Recorded data
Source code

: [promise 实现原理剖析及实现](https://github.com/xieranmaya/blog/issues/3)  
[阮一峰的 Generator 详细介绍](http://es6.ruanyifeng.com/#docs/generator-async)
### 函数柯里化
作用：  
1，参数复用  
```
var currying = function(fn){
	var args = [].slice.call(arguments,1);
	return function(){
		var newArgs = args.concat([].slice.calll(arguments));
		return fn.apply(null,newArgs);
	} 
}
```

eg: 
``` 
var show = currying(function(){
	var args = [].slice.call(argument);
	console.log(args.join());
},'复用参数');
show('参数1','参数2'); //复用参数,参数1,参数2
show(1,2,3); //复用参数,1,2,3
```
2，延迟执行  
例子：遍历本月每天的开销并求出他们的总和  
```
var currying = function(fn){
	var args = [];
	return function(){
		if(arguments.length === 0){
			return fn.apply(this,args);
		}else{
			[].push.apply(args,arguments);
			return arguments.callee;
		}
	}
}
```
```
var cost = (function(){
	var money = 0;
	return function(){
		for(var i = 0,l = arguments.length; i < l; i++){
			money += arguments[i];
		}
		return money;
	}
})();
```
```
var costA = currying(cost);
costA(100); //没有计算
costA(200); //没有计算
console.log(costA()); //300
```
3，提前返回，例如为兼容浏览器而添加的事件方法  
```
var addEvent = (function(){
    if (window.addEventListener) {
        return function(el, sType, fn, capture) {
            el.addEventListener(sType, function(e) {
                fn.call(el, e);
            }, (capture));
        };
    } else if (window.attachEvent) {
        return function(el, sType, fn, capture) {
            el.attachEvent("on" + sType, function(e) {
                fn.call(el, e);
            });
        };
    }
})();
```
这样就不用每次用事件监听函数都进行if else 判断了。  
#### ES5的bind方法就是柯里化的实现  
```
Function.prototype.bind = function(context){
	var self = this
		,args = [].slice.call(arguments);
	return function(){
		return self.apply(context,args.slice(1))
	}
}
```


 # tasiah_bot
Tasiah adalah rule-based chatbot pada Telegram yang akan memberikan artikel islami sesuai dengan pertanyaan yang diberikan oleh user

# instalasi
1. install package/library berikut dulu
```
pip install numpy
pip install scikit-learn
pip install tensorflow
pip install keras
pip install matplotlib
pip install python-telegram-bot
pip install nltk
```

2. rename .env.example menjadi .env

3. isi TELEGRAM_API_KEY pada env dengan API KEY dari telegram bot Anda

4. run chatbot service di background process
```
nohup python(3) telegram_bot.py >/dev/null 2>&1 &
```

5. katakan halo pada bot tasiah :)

--

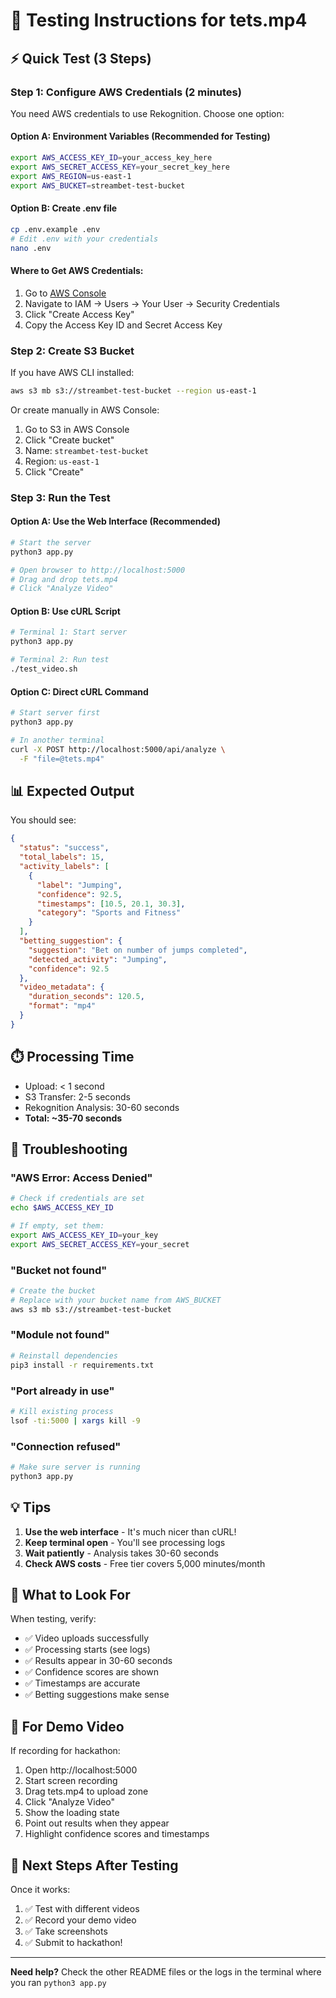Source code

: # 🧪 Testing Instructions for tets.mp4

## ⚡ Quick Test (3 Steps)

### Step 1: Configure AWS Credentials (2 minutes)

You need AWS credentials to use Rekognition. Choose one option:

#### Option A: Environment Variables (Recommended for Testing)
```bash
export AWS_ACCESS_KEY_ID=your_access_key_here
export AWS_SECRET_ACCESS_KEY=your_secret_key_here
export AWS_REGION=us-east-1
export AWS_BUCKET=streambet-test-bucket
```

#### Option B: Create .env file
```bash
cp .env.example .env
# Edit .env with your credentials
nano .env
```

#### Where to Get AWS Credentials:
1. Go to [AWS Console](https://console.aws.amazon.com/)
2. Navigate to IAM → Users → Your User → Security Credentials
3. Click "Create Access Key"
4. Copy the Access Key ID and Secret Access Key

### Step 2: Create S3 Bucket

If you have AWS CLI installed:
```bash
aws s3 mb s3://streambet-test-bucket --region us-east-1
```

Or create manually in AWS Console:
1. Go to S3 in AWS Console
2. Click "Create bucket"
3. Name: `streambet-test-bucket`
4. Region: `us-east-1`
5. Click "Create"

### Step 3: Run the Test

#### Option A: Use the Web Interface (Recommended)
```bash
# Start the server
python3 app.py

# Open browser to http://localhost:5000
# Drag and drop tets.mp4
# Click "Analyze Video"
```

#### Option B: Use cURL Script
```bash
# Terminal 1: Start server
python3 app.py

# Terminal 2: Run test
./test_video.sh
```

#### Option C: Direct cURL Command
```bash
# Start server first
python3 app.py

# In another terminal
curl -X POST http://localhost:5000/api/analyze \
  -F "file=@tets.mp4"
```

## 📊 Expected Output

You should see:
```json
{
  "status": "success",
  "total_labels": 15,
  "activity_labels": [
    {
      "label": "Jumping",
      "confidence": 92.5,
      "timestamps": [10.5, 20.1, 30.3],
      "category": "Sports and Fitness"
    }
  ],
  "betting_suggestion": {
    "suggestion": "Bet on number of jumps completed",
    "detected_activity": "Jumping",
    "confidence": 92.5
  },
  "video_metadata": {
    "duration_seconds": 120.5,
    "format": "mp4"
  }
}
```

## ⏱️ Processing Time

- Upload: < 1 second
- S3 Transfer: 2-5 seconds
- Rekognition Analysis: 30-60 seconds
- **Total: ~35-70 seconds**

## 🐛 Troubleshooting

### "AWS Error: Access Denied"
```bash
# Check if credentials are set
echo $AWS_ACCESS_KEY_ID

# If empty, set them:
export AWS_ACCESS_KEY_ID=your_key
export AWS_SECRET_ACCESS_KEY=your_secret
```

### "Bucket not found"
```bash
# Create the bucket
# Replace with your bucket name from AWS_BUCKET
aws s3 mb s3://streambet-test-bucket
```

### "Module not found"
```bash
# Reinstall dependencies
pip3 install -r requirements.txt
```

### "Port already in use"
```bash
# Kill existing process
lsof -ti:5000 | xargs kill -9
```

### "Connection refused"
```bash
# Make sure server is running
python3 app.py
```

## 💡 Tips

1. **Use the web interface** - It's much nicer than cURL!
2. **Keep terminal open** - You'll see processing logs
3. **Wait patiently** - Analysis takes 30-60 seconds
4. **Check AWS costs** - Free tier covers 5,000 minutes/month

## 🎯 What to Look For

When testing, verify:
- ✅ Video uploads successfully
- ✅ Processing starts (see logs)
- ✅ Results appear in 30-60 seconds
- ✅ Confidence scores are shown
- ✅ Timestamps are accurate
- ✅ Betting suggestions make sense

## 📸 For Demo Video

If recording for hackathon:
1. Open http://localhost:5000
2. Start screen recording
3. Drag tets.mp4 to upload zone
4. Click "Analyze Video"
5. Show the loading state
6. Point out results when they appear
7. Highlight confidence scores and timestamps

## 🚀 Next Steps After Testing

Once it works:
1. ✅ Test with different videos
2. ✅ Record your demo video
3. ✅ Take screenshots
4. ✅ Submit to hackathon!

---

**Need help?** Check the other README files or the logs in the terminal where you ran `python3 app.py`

[PROBLEM]
Return each line from the data where the string "复用参数" can be found.

[RESPONSE BELOW]
},'复用参数');
show('参数1','参数2'); //复用参数,参数1,参数2
show(1,2,3); //复用参数,1,2,3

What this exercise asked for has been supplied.